Recognising the relatively low power of the validation panel to detect significant association of rare variants with disease, we next carried out extended genotyping (Phase III) of the 5 top SNVs that had a p < 0.01 (and in the case of BTNL2 were independent of each other and the known common risk variants) in an additional panel of 3,662 IBD cases and 3,639 controls (Materials and Methods), and then performed a combined case-control analysis of all 10,147 IBD cases and 7,008 controls that were either sequenced or genotyped (Table 2). We confirmed a genome-wide significant association with BTNL2 p.G454C and increased risk of IBD at (p = 9.65x10−10, OR = 2.3 [95%CI = 1.75–3.04]). We detected association for 3 other variants of the 5 tested in phase III (p < 0.005). Notably, in the combined analysis the direction of the effect for each of the 5 SNPs is consistent with the effect in the validation panel (p < 0.031). However, the 3 additional associations do not meet correction for 79 independent tests (P<0.00063) and are therefore suggestive. They include two low frequency missense variants IL12B p.V298F and NICN1 p.H191R associated with a reduced risk for IBD and one noncoding variant ARIH2 c.338-6C>T which was associated with an increased risk (Table 2). Two of the 3 missense variants associated with IBD (IL12B p.V298F and BTNL2 p.G454C) were predicted to be damaging or non-tolerated by Polyphen2 [18] and/or SIFT (sorts intolerant from tolerant) or Provean [19]. IL1B encodes the p40 subunit common to both the interleukin-12 and interleukin-23 heterodimeric cytokines. The p.V298F variant is not in LD with the common risk variant at this locus (r2 = 0.001, D’ = 0.079), and is predicted to disrupt the structure of the p40 protein by the mCSM structure prediction tool [20], with a predicted stability change ΔΔG of −0.917. We also used the available structure of the IL12B (p40) and IL23A (p19) proteins to model the effect of the V298F mutation in IL12B (S4 Fig.). This indicated an altered conformational state of a region of p40 which is important for binding to its partner proteins IL23A (p19) and IL12A (p35) [21].

thumbnail
Table 2. Combined case-control association analysis of 5 sequence variants from the phase III extension study in 10,147 IBD cases and 7,008 controls from phases I–III.
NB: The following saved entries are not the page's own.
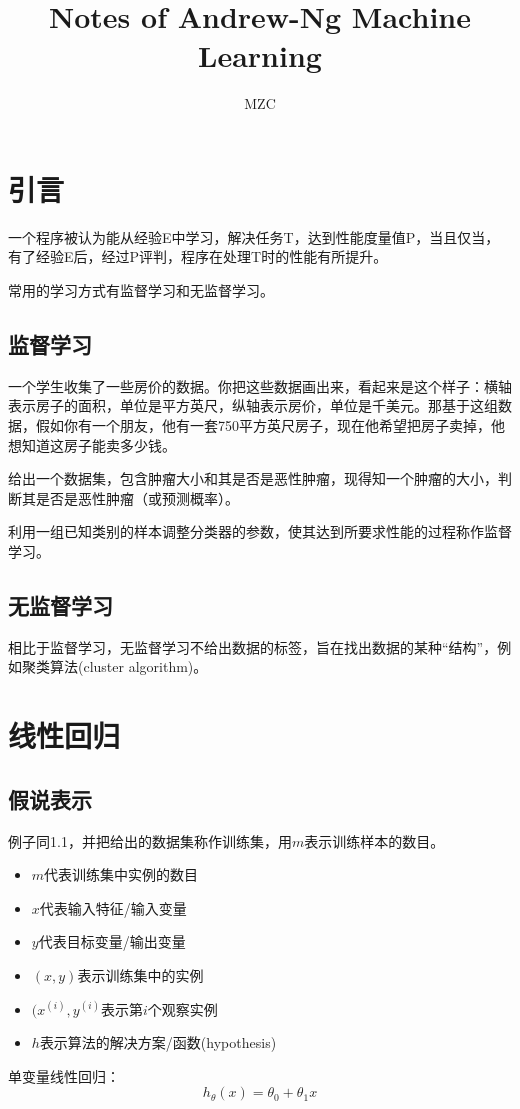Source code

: \documentclass[cn,hazy,blue,normal,14pt]{elegantnote}
\title{Notes of Andrew-Ng Machine Learning}
\author{MZC}
\begin{document}
\maketitle
\tableofcontents
\newpage
\section{引言}
一个程序被认为能从经验E中学习，解决任务T，达到性能度量值P，当且仅当，有了经验E后，经过P评判，程序在处理T时的性能有所提升。

常用的学习方式有监督学习和无监督学习。
\subsection{监督学习}
\begin{example}
一个学生收集了一些房价的数据。你把这些数据画出来，看起来是这个样子：横轴表示房子的面积，单位是平方英尺，纵轴表示房价，单位是千美元。那基于这组数据，假如你有一个朋友，他有一套750平方英尺房子，现在他希望把房子卖掉，他想知道这房子能卖多少钱。
\end{example}

\begin{example}
给出一个数据集，包含肿瘤大小和其是否是恶性肿瘤，现得知一个肿瘤的大小，判断其是否是恶性肿瘤（或预测概率）。
\end{example}
\begin{definition}[监督学习]
利用一组已知类别的样本调整分类器的参数，使其达到所要求性能的过程称作监督学习。
\end{definition}
\subsection{无监督学习}
相比于监督学习，无监督学习不给出数据的标签，旨在找出数据的某种“结构”，例如聚类算法(cluster algorithm)。
\section{线性回归} 
\subsection{假说表示}
例子同1.1，并把给出的数据集称作训练集，用$m$表示训练样本的数目。
\newpage
\begin{itemize}
    \item $m$代表训练集中实例的数目 
    \item $x$代表输入特征/输入变量
    \item $y$代表目标变量/输出变量
    \item $(x,y)$表示训练集中的实例
    \item $(x^{(i)},y^{(i)}$表示第$i$个观察实例
    \item $h$表示算法的解决方案/函数(hypothesis)
\end{itemize}
单变量线性回归：
$$
h_\theta(x)=\theta_0+\theta_1x
$$
\end{document}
https://doi.org/10.1371/journal.pgen.1004955.t002

BTNL2

BTNL2 is located on chromosome 6p21.3, which contains two common and independent risk loci for IBD. The closest (approximately 200Kb proximal to BTNL2) is within the HLA class II region and is associated with UC (rs477515, p = 5x10−133). The other locus is much further away (approximately 1.1Mb distal of BTNL2) within the HLA-class I region, and associated with CD (rs9264942, p = 5x10−28) [4]. We observed that BTNL2 p.G454C was associated very strongly with UC (p = 3.5x10−12, Table 2) and also associated with CD but to a lesser extent (p = 3.6x10−5, Table 2). In view of the extended LD in this region, it is possible that these associations could be due to LD with the known common risk variants in the HLA class I or class II regions. We investigated this by further conditional logistic regression analysis using 1,638 IBD cases and 1,243 controls genotyped in both the Immunochip study and both our genotyping studies. We confirmed that BTNL2 p.G454C was not in LD with either of the two common IBD risk variants (r2 < 0.001, D’ < 0.7). Conditional analysis showed that BTNL2 p.G454C remained significantly associated with IBD when the effect at the common UC associated SNP (rs477515) was accounted for (p = 0.0045, S6 Table), or the common CD associated SNP (rs9264942) was accounted for (p = 4.83x10−5, S6 Table). Haplotype analysis showed that the risk “A” allele for the rare variant occurred on haplotypes containing either the non-risk or the risk allele for both of the common variants, further suggesting their independence. Given the strength of the effect of p.G454C in UC individuals in particular (Table 2) we carried out specific haplotype analysis using this and the common UC GWAS SNP in the class II HLA region and showed that haplotype A-A containing the risk allele at the rare variant (p.G454C) and the non-risk “A” allele at the common UC GWAS SNP (rs477515) respectively, although very rare, was increased in frequency in cases, (0.2%) compared to controls (0.07%) (S7 Table), and the haplotype G-A containing the risk allele at both the common and the rare variant had a much higher risk for disease (OR = 6.51 [95%CI = 1.87–22.72]) than the haplotype G-C that only had the risk allele at the common SNP and lacked the rare risk allele (OR = 1.38 [95%CI = 1.20–1.57]).

Discussion

In this study we investigated the contribution of rare variants to susceptibility to inflammatory bowel disease in a large set of candidate genes. Use of targeted next generation sequencing in combination with a DNA pooling strategy allowed us to screen over 500 genes for variants in more than 900 individuals, which is ten-fold more than were investigated in previous studies of IBD [1012]. The results demonstrate that this is a cost-effective strategy for identifying low frequency variants that may be associated with disease. We were able to validate our approach by accurate estimation of the minor allele frequencies of 153 SNPs previously genotyped in individual case and control samples by the Affymetrix 500K SNP array, and by successfully reproducing the effect sizes (odds ratios) and allele frequencies of multiple common and low-frequency variants previously associated with IBD. We also demonstrated highly significant overlap of association for 1,099 SNPs that were common to our study and the recent GWAS/Immunochip meta-analysis for IBD [4], and showed a strong correlation between the allele frequencies and odds ratios of 80 SNVs that were genotyped by both pooled DNA sequencing and genotyping in our follow up study. Strong correlations between allele frequency estimates from pooled sequencing and genotyping have also been reported in previous studies of Crohn’s disease [10, 11], although read counts tended to underestimate actual frequencies for rare variants in one study [10]. However this approach could prove useful when supported by stringent quality control and validation measures.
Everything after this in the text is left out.